The Hunger Games:

Catching Fire (12A)

Dir: Francis Lawrence

With: Jennifer Lawrence, Josh Hutcherson, Liam Hemsworth

Runtime: 146 minutes

WHILE many a mighty beast has stomped through cinema over the years - King Kong, Godzilla, Russell Crowe's ego - none can compare in box office terms to The Franchise. From Star Wars and Harry Potter to The Lord of the Rings and Twilight, the franchise has kept studio balance sheets in the pink and highly tickled. Assemble the right formula, and the franchise can make Willy Wonka's golden ticket look like second prize.

The Hunger Games: Catching Fire, part two in the series, confirms that Suzanne Collins's best-selling creation has the right stuff to be another book to movie smash. Though ridiculously long at just under two and a half hours, Catching Fire finds the tale of a dystopian America of haves and have nots heating up nicely. By the time of the next instalments (as with Harry Potter and Twilight, the finale is in two parts, the better to keep the tills ringing for longer), oven gloves might be required to handle the tickets.

The main reason behind its success can be spied in the opening scene of Francis Lawrence's future set thriller. Katniss Everdeen (Jennifer Lawrence, no relation) is back in her beloved forest, safe after her victory in the first Hunger Games (2012). She is not, however, the teenager she used to be. On her shoulders is a weight of guilt and in her mind is a catalogue of terrifying flashbacks to the fight to the death she has just survived. As if to ram home the point that this teenager is now a war veteran of sorts, Katniss is seen lost in a thousand yard stare.

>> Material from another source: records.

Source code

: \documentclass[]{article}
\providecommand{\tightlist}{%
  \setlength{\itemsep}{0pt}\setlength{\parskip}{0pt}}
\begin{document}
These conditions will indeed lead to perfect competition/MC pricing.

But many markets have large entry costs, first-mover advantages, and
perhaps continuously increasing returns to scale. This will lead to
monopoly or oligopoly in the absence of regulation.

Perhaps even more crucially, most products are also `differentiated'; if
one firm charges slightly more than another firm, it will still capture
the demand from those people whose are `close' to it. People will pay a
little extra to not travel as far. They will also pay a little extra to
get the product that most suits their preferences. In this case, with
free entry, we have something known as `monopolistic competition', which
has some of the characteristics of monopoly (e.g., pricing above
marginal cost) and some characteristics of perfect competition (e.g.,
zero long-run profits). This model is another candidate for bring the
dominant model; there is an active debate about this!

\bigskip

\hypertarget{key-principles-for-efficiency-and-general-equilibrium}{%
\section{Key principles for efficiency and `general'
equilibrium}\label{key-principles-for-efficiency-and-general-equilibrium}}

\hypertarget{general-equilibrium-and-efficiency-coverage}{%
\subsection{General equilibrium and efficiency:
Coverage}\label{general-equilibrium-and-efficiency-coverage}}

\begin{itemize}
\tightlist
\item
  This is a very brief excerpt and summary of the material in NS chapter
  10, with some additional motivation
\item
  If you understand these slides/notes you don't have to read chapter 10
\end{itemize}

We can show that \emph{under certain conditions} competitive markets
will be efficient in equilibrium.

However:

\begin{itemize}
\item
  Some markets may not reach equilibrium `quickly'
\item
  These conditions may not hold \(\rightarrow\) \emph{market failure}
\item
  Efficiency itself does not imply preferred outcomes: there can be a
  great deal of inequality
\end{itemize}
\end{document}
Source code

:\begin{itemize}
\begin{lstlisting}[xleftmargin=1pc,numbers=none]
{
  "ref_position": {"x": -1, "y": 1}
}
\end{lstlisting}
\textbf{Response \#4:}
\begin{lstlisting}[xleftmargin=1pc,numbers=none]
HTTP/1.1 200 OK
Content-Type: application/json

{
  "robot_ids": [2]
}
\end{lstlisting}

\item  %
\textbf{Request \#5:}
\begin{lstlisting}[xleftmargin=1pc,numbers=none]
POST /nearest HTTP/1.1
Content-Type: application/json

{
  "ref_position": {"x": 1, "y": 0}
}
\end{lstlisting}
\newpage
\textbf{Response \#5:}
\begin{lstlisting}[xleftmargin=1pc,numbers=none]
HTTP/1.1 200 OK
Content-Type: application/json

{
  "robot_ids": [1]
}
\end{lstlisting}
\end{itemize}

A meeting with the country's leader, President Snow (a brilliantly chilly Donald Sutherland), snaps her out of the reverie. The president is not happy. There are murmurings of rebellion in the Districts, the enslaved regions that keep the citizens of The Capitol in the vulgar style to which they have become accustomed. Katniss, whose own rebellion in the Games started the murmurings, must be seen to toe the Capitol's line, so she and Peeta (Josh Hutcherson), are forced to go on a victory tour.

So the old team assembles. Another reason why the Hunger Games clicks with young and older audiences alike is the cast of strong supporting characters. They underpinned Collins's novels and do the same job in the films,with familiar faces and characters signalling to audiences that they are in for entertaining business as usual. Hence we say hello again to Haymitch (Woody Harrelson), Katniss and Peeta's drink-sodden but whip smart mentor, and Effie the PR (Elizabeth Banks in ever more insane couture). Also returning is the host with the most Caesar Flickerman (Stanley Tucci), and to keep things fresh there are new faces, including Philip Seymour Hoffman as Plutarch Heavensbee, the scheming impresario in charge of the Games.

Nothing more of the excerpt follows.